Unclaimed Financial Assets Authority chief executive officer John Mwangi. FILE PHOTO | NMG

What you need to know:

  • UFAA boss John Mwangi told MPs that the content of the 962 safe deposit boxes was unknown since the authority had not broken them due to legal and logistical challenges.
  • But they are believed to contain jewellery, title deeds, share certificates and Treasury bills whose value could be revealed later.

The Unclaimed Financial Assets Authority (UFAA) has no capacity to store 962 safe deposit boxes that financial institutions have reported to it, even as the total value of unclaimed assets hit Sh25.2 billion in the year to June 2017.

UFAA chief executive John Mwangi told Members of Parliament that the content of the 962 safe deposit boxes was unknown since the authority had not broken them due to legal and logistical challenges.

But they are believed to contain jewellery, title deeds, share certificates and Treasury bills whose value could be revealed later.

“These boxes have been reported to us by financial institutions but we have not received the 962 safe boxes. We do not have a strong room to store the boxes but we have asked the financial institutions to keep them under our orders,” Mr Mwangi told the National Assembly’s Special Funds Accounts committee.

Barclays Bank, now renamed Absa, holds the bulk of the safe deposit boxes at 854, Standard Chartered Bank (80), Gurdian Bank (15), Habib AG Zurich (8) Guaranty Trust Bank (3) and Eco Bank (2).

Mr Mwangi told the parliamentary committee that the authority also faced legal challenges handling the safe deposit boxes. He said the UFAA law does not provide how assets other than cash and jewellery found in the safe boxes will be handled.

“Our legal mandate is exclusive to cash or near cash … unless the UFAA law is changed for us to go for assets like title deeds,” Mr Mwangi said.
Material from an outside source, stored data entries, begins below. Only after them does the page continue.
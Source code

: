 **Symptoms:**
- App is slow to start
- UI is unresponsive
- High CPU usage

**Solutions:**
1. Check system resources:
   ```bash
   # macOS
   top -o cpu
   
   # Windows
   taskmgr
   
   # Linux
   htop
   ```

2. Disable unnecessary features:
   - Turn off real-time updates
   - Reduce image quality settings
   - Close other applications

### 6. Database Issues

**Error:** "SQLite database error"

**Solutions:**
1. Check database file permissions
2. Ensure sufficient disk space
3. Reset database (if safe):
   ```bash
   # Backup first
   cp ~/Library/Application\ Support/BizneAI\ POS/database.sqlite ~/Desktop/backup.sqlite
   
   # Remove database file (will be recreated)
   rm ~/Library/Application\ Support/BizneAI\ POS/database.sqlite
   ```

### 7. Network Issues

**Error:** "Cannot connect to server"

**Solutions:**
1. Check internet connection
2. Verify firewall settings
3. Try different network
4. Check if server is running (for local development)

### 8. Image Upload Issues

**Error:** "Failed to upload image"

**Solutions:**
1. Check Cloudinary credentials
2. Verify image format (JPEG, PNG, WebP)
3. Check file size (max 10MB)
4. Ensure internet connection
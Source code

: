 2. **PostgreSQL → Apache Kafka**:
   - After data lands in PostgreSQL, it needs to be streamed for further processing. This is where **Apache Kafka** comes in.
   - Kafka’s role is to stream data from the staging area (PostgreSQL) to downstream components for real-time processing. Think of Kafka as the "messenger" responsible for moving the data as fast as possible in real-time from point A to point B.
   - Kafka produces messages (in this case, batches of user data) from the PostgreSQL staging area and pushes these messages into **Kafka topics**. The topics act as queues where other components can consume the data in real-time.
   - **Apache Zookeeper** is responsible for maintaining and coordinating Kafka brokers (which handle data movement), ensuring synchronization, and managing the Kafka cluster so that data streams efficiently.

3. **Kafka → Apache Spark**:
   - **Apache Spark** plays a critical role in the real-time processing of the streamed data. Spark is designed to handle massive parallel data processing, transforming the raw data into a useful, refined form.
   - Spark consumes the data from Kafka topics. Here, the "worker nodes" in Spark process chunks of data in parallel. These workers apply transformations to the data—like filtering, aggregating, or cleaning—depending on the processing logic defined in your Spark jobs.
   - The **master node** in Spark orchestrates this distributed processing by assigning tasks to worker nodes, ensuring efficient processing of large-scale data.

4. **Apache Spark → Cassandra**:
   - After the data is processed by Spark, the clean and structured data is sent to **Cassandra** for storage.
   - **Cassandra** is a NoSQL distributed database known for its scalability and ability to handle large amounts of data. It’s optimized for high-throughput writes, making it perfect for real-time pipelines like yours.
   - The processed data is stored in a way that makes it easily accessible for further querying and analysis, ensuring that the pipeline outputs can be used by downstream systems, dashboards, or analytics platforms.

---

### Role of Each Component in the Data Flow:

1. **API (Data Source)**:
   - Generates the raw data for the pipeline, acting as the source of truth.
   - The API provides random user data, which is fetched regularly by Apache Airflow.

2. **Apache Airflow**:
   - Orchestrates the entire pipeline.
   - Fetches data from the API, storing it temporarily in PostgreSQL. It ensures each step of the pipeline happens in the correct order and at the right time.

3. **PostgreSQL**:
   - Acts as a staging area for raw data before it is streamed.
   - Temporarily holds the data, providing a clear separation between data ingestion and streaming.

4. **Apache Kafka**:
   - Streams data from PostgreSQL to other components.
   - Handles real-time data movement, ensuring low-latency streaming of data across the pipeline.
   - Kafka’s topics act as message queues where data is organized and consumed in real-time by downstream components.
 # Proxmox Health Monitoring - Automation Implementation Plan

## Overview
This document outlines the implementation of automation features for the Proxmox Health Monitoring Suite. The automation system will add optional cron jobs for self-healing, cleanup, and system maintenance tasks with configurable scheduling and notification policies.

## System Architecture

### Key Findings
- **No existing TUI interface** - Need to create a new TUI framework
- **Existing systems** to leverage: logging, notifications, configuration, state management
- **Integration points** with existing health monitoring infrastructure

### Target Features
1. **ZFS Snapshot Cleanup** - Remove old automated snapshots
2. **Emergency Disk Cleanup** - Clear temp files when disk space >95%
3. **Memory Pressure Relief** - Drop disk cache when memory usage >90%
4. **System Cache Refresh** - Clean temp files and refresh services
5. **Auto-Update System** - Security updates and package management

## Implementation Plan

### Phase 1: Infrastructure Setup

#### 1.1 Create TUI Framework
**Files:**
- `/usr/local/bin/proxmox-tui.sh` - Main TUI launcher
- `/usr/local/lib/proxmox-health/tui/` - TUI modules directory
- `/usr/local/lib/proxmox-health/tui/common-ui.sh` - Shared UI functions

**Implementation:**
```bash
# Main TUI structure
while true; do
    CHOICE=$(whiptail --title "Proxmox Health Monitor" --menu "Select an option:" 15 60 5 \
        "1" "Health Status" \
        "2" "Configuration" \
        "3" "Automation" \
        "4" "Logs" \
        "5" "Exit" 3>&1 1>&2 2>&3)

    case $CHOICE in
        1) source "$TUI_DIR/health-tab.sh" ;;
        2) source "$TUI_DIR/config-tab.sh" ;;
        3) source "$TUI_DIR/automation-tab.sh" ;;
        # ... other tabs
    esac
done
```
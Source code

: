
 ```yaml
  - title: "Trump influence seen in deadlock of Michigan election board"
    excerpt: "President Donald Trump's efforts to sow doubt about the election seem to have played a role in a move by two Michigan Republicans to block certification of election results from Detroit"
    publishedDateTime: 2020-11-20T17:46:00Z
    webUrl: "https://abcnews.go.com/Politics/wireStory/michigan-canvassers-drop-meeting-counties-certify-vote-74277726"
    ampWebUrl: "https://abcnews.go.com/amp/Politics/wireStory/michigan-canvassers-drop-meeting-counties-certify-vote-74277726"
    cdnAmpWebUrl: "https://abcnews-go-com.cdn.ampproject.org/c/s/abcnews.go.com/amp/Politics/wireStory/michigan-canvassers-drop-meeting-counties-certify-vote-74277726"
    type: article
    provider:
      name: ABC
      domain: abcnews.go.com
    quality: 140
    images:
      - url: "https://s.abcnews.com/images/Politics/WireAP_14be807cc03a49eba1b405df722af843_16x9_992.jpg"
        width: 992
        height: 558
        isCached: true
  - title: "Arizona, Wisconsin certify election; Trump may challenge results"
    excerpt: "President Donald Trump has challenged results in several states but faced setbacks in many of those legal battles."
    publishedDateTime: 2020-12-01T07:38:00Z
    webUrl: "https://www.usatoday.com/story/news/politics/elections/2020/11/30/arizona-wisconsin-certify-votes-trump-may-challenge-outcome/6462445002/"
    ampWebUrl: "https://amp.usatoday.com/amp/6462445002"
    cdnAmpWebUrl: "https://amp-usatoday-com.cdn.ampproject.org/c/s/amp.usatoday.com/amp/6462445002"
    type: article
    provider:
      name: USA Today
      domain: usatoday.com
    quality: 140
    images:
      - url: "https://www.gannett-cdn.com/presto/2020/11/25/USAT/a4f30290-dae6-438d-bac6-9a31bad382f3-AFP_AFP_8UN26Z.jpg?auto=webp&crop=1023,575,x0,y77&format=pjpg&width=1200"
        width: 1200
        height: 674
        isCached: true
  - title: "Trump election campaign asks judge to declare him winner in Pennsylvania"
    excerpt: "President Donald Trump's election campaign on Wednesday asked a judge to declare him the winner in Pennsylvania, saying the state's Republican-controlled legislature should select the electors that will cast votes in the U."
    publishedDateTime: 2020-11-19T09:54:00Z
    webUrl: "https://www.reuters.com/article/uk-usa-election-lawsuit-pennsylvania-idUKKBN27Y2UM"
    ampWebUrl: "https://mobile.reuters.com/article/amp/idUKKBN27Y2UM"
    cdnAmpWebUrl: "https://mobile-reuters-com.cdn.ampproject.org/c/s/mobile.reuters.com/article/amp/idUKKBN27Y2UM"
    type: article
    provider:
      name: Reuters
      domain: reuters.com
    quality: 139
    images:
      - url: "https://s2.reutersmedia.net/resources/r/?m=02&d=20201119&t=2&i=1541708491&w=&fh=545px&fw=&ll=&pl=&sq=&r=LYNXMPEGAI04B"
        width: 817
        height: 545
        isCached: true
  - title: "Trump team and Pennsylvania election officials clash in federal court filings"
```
“We are working a comprehensive national policy following operationalisation of UFAA Act to guide legal and policy changes that may be proposed in entrenching unclaimed assets regimes for socio-economic development and posterity.”

Although neither UFAA nor the financial institutions know the contents of the safe deposit boxes, it is public knowledge that wealthy families store precious jewellery, share certificates, Treasury bills, company certificates and personal documents such as land title deeds, security certificates, and share certificates in banks.